Violence is always wrong. Retribution is absolutely, always, unjustifiable.
"Men will never be free until the last king is strangled in the entrails of the last priest." Diderot.
A judiciary is an arm of a government, and to have legitimacy, and secure the support of its people, a government has to give those people a stake they are comfortable with. We looked at the ICC, thought about it and us, and said, "no."
We have that right, as does every nation, if representative government is an important thing. Someday, with some court, it will probably go differently. History is long, a first try is a first try, and the world does desperately need good institutions to stabilize international relations.
Oh, give me a break. France, butcher of Algeria? Slaughtering colonial power for 300 years? France has been exploiting and murdering helpless tribespeople around the world for longer than the US has existed.
There's a productive way to look at injustices. You can point at an injustice and say, "that thing is bad." Then you can gather support for your cause and try to eradicate the bad thing.
But there's also an unproductive way, and that's where it's just used as a tool, one of many, to get at some enemy - a fact filled in behind to make the point of "you, my enemy, are bad." Those who make such use don't care about the actual injustice, except in that it gives them a handle on someone - and once that handle is useless, they'll just fall silent. Frequently such a user lives in a glass house of his own. And I assert that you, my friend, are one.
Third-world countries spend so many money to repay their debt that they cannot build infrastructure and develop themselves.
Yeah, this seems true, and it's a scandal.
It breaks my heart to see this great country functioning as an international version of those paycheck loan people.
So you learned the same lesson as I did in college, which is that the future contains clear, rational, and responsible thinkers, and that it also contains dangerous, blind slogan shouters - and that you can find the latter in some unexpected places.
I'm not going to forget the lesson - including the first half.
What did happen when US bombed Irak? Innocent people were killed.
Actually, my understanding is that most of the deaths date from the following decade, where we cordoned off Iraq and prevented it from rebuilding.
I guess we have a reason for that. I certainly hope we do, because the human cost is terrible. Even if you're utterly cynical, that still counts as a PR disaster.
I guess our other options were to 1) sweep on into Iraq proper and depose the Baath government, or 2) let the regime rebuild its power and ability to threaten the region.
I'm guessing that 1) was too scary (remember that this was the first major war the US had fought since Vietnam), and that 2) couldn't be countenanced (we learned that lesson with Hitler).
Maybe, in retrospect, 1) was the way to go.
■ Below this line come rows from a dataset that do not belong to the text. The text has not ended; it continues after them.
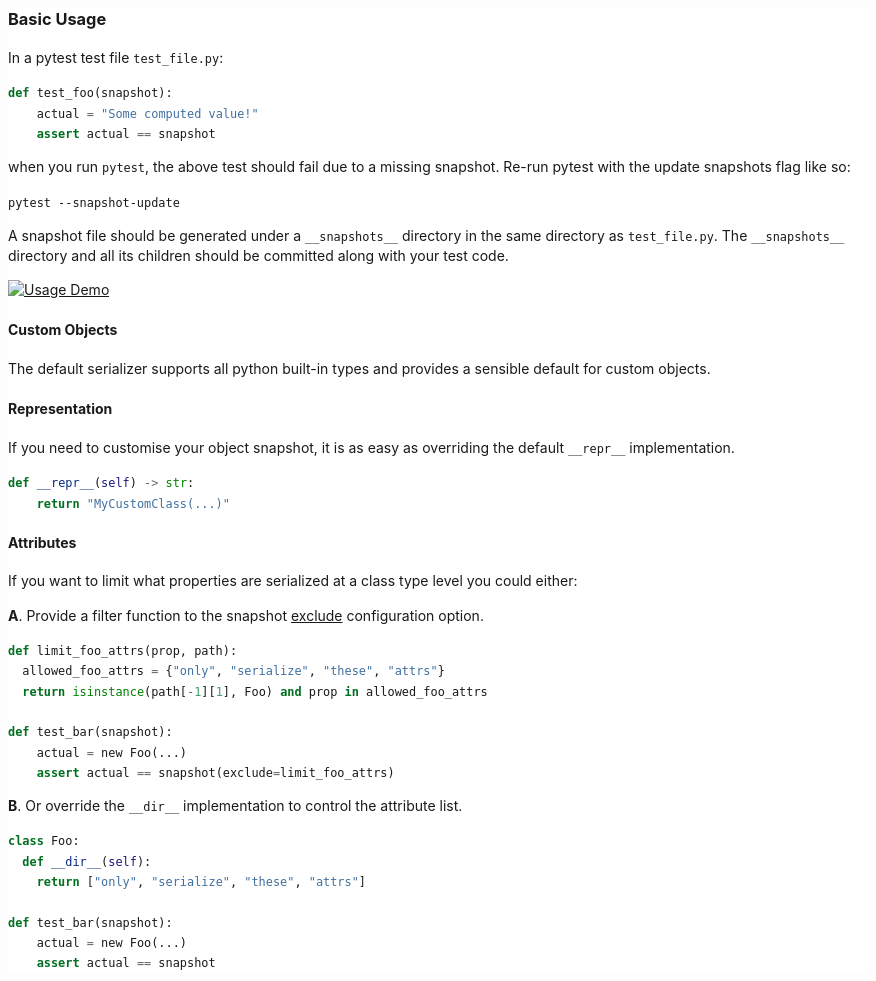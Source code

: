### Basic Usage

In a pytest test file `test_file.py`:

```python
def test_foo(snapshot):
    actual = "Some computed value!"
    assert actual == snapshot
```

when you run `pytest`, the above test should fail due to a missing snapshot. Re-run pytest with the update snapshots flag like so:

```shell
pytest --snapshot-update
```

A snapshot file should be generated under a `__snapshots__` directory in the same directory as `test_file.py`. The `__snapshots__` directory and all its children should be committed along with your test code.

[![Usage Demo](https://tophat.github.io/syrupy/assets/usage_demo.gif)](https://asciinema.org/a/369462)

#### Custom Objects

The default serializer supports all python built-in types and provides a sensible default for custom objects.

#### Representation

If you need to customise your object snapshot, it is as easy as overriding the default `__repr__` implementation.

```python
def __repr__(self) -> str:
    return "MyCustomClass(...)"
```

#### Attributes

If you want to limit what properties are serialized at a class type level you could either:

**A**. Provide a filter function to the snapshot [exclude](#exclude) configuration option.

```py
def limit_foo_attrs(prop, path):
  allowed_foo_attrs = {"only", "serialize", "these", "attrs"}
  return isinstance(path[-1][1], Foo) and prop in allowed_foo_attrs

def test_bar(snapshot):
    actual = new Foo(...)
    assert actual == snapshot(exclude=limit_foo_attrs)
```

**B**. Or override the `__dir__` implementation to control the attribute list.

```py
class Foo:
  def __dir__(self):
    return ["only", "serialize", "these", "attrs"]

def test_bar(snapshot):
    actual = new Foo(...)
    assert actual == snapshot
```
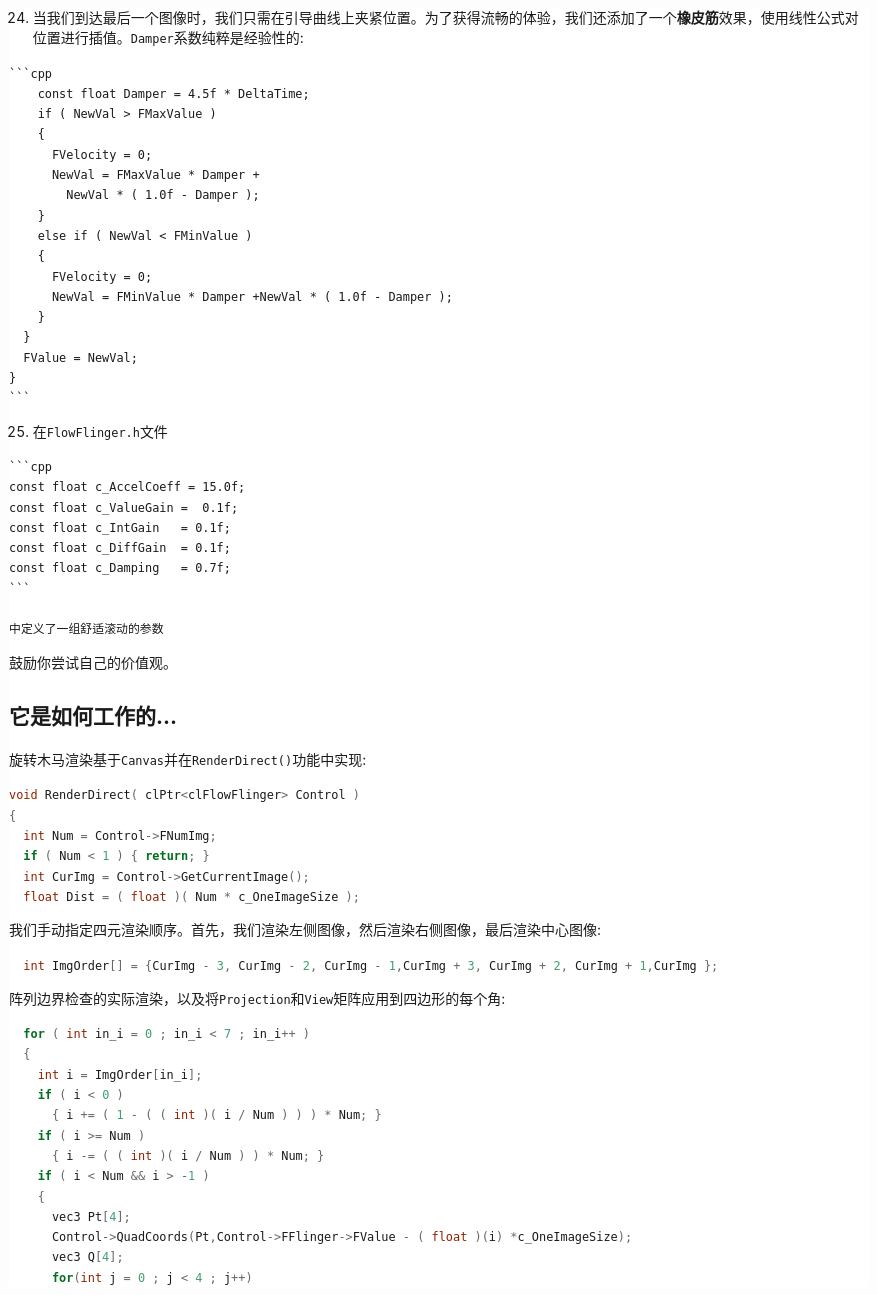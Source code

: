 24.  当我们到达最后一个图像时，我们只需在引导曲线上夹紧位置。为了获得流畅的体验，我们还添加了一个**橡皮筋**效果，使用线性公式对位置进行插值。`Damper`系数纯粹是经验性的:

    ```cpp
        const float Damper = 4.5f * DeltaTime;
        if ( NewVal > FMaxValue )
        {
          FVelocity = 0;
          NewVal = FMaxValue * Damper + 
            NewVal * ( 1.0f - Damper );
        }
        else if ( NewVal < FMinValue )
        {
          FVelocity = 0;
          NewVal = FMinValue * Damper +NewVal * ( 1.0f - Damper );
        }
      }
      FValue = NewVal;
    }
    ```

25.  在`FlowFlinger.h`文件

    ```cpp
    const float c_AccelCoeff = 15.0f;
    const float c_ValueGain =  0.1f;
    const float c_IntGain   = 0.1f;
    const float c_DiffGain  = 0.1f;
    const float c_Damping   = 0.7f;
    ```

    中定义了一组舒适滚动的参数

鼓励你尝试自己的价值观。

## 它是如何工作的...

旋转木马渲染基于`Canvas`并在`RenderDirect()`功能中实现:

```cpp
void RenderDirect( clPtr<clFlowFlinger> Control )
{
  int Num = Control->FNumImg;
  if ( Num < 1 ) { return; }
  int CurImg = Control->GetCurrentImage();
  float Dist = ( float )( Num * c_OneImageSize );
```

我们手动指定四元渲染顺序。首先，我们渲染左侧图像，然后渲染右侧图像，最后渲染中心图像:

```cpp
  int ImgOrder[] = {CurImg - 3, CurImg - 2, CurImg - 1,CurImg + 3, CurImg + 2, CurImg + 1,CurImg };
```

阵列边界检查的实际渲染，以及将`Projection`和`View`矩阵应用到四边形的每个角:

```cpp
  for ( int in_i = 0 ; in_i < 7 ; in_i++ )
  {
    int i = ImgOrder[in_i];
    if ( i < 0 )
      { i += ( 1 - ( ( int )( i / Num ) ) ) * Num; }
    if ( i >= Num )
      { i -= ( ( int )( i / Num ) ) * Num; }
    if ( i < Num && i > -1 )
    {
      vec3 Pt[4];
      Control->QuadCoords(Pt,Control->FFlinger->FValue - ( float )(i) *c_OneImageSize);
      vec3 Q[4];
      for(int j = 0 ; j < 4 ; j++)
```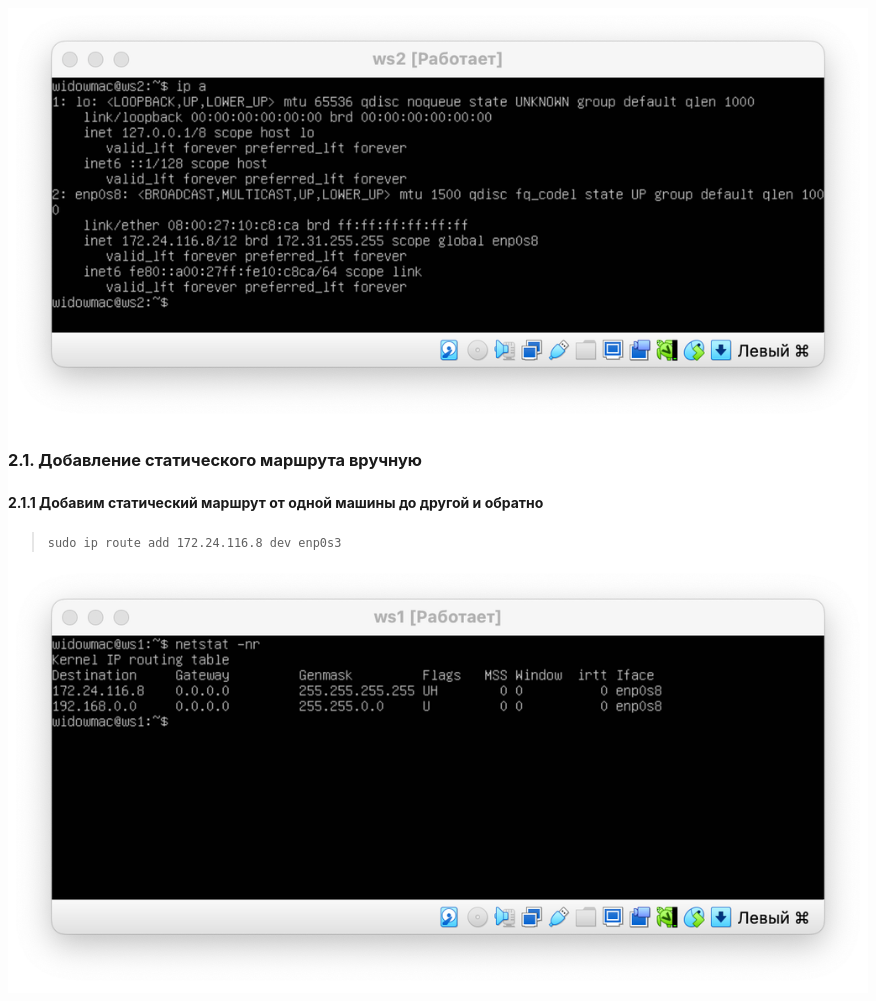 ![2.0.9](screenshots/2.0.9.png)

### 2.1. Добавление статического маршрута вручную

#### 2.1.1 Добавим статический маршрут от одной машины до другой и обратно

> ` sudo ip route add 172.24.116.8 dev enp0s3 `

![2.1.1.1](screenshots/2.1.1.1.png)
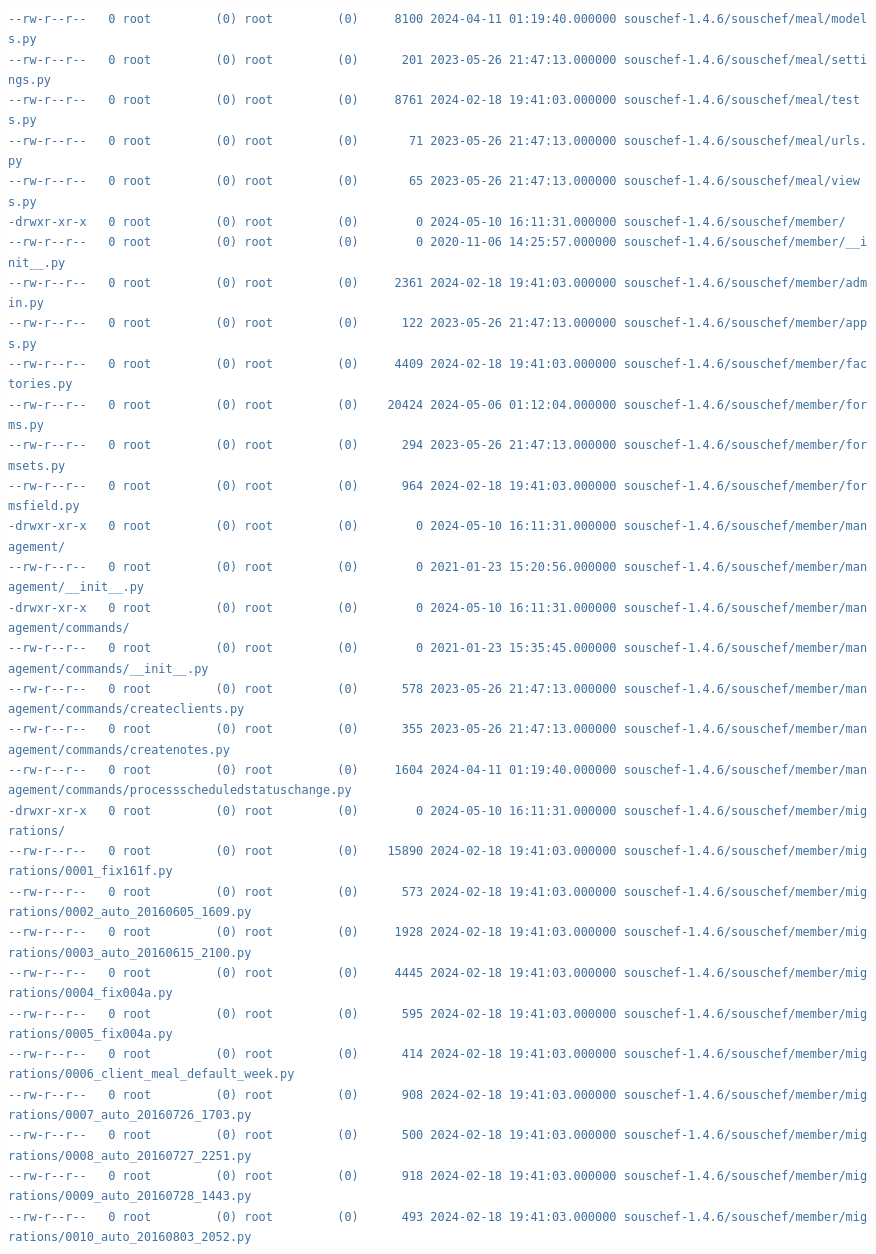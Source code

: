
 ```diff
--rw-r--r--   0 root         (0) root         (0)     8100 2024-04-11 01:19:40.000000 souschef-1.4.6/souschef/meal/models.py
--rw-r--r--   0 root         (0) root         (0)      201 2023-05-26 21:47:13.000000 souschef-1.4.6/souschef/meal/settings.py
--rw-r--r--   0 root         (0) root         (0)     8761 2024-02-18 19:41:03.000000 souschef-1.4.6/souschef/meal/tests.py
--rw-r--r--   0 root         (0) root         (0)       71 2023-05-26 21:47:13.000000 souschef-1.4.6/souschef/meal/urls.py
--rw-r--r--   0 root         (0) root         (0)       65 2023-05-26 21:47:13.000000 souschef-1.4.6/souschef/meal/views.py
-drwxr-xr-x   0 root         (0) root         (0)        0 2024-05-10 16:11:31.000000 souschef-1.4.6/souschef/member/
--rw-r--r--   0 root         (0) root         (0)        0 2020-11-06 14:25:57.000000 souschef-1.4.6/souschef/member/__init__.py
--rw-r--r--   0 root         (0) root         (0)     2361 2024-02-18 19:41:03.000000 souschef-1.4.6/souschef/member/admin.py
--rw-r--r--   0 root         (0) root         (0)      122 2023-05-26 21:47:13.000000 souschef-1.4.6/souschef/member/apps.py
--rw-r--r--   0 root         (0) root         (0)     4409 2024-02-18 19:41:03.000000 souschef-1.4.6/souschef/member/factories.py
--rw-r--r--   0 root         (0) root         (0)    20424 2024-05-06 01:12:04.000000 souschef-1.4.6/souschef/member/forms.py
--rw-r--r--   0 root         (0) root         (0)      294 2023-05-26 21:47:13.000000 souschef-1.4.6/souschef/member/formsets.py
--rw-r--r--   0 root         (0) root         (0)      964 2024-02-18 19:41:03.000000 souschef-1.4.6/souschef/member/formsfield.py
-drwxr-xr-x   0 root         (0) root         (0)        0 2024-05-10 16:11:31.000000 souschef-1.4.6/souschef/member/management/
--rw-r--r--   0 root         (0) root         (0)        0 2021-01-23 15:20:56.000000 souschef-1.4.6/souschef/member/management/__init__.py
-drwxr-xr-x   0 root         (0) root         (0)        0 2024-05-10 16:11:31.000000 souschef-1.4.6/souschef/member/management/commands/
--rw-r--r--   0 root         (0) root         (0)        0 2021-01-23 15:35:45.000000 souschef-1.4.6/souschef/member/management/commands/__init__.py
--rw-r--r--   0 root         (0) root         (0)      578 2023-05-26 21:47:13.000000 souschef-1.4.6/souschef/member/management/commands/createclients.py
--rw-r--r--   0 root         (0) root         (0)      355 2023-05-26 21:47:13.000000 souschef-1.4.6/souschef/member/management/commands/createnotes.py
--rw-r--r--   0 root         (0) root         (0)     1604 2024-04-11 01:19:40.000000 souschef-1.4.6/souschef/member/management/commands/processscheduledstatuschange.py
-drwxr-xr-x   0 root         (0) root         (0)        0 2024-05-10 16:11:31.000000 souschef-1.4.6/souschef/member/migrations/
--rw-r--r--   0 root         (0) root         (0)    15890 2024-02-18 19:41:03.000000 souschef-1.4.6/souschef/member/migrations/0001_fix161f.py
--rw-r--r--   0 root         (0) root         (0)      573 2024-02-18 19:41:03.000000 souschef-1.4.6/souschef/member/migrations/0002_auto_20160605_1609.py
--rw-r--r--   0 root         (0) root         (0)     1928 2024-02-18 19:41:03.000000 souschef-1.4.6/souschef/member/migrations/0003_auto_20160615_2100.py
--rw-r--r--   0 root         (0) root         (0)     4445 2024-02-18 19:41:03.000000 souschef-1.4.6/souschef/member/migrations/0004_fix004a.py
--rw-r--r--   0 root         (0) root         (0)      595 2024-02-18 19:41:03.000000 souschef-1.4.6/souschef/member/migrations/0005_fix004a.py
--rw-r--r--   0 root         (0) root         (0)      414 2024-02-18 19:41:03.000000 souschef-1.4.6/souschef/member/migrations/0006_client_meal_default_week.py
--rw-r--r--   0 root         (0) root         (0)      908 2024-02-18 19:41:03.000000 souschef-1.4.6/souschef/member/migrations/0007_auto_20160726_1703.py
--rw-r--r--   0 root         (0) root         (0)      500 2024-02-18 19:41:03.000000 souschef-1.4.6/souschef/member/migrations/0008_auto_20160727_2251.py
--rw-r--r--   0 root         (0) root         (0)      918 2024-02-18 19:41:03.000000 souschef-1.4.6/souschef/member/migrations/0009_auto_20160728_1443.py
--rw-r--r--   0 root         (0) root         (0)      493 2024-02-18 19:41:03.000000 souschef-1.4.6/souschef/member/migrations/0010_auto_20160803_2052.py
```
But it's hard to know.
There's also the big question - what next? (Some will push now to invade again and resolve the standoff.)
Okay, look,
the Taliban aren't going to harm bin Laden
and his gang of thugs for anything.
They're half the Taliban power base!
They can't afford to drop him,
and we can't afford to leave either alone.
It's sad, it's bad,
but this is how nation states do business.
Maybe someone can fix that someday.
But it ain't fixed yet,
and if we don't play by today's rules,
we're going to be dead.
Okay, look, the war of words was just words. On both sides.
The US is never going to be satisfied with less than breaking up Al Kida and bringing down the Taliban regime that supported them.
It couldn't afford to settle for less - all the other millions of potential attackers need to see that the price is too high.
If this were a crime trial, sure it wouldn't be enough evidence; but it's not a trial - it's war.
A democratic one would be better. We tried the "friendly regime" way already, and see what happened?
Of course, how do you make a democracy from nothing in Afghanistan? It sounds like a herculean task.
No, the "looking for a peaceful solution" was a blind. The Taliban, who supported these attacks, have to go, and everyone knows this; anything less, and everyone and his uncle will start picking buildings and work their way down. The apparent war of words is just a popularity chess game.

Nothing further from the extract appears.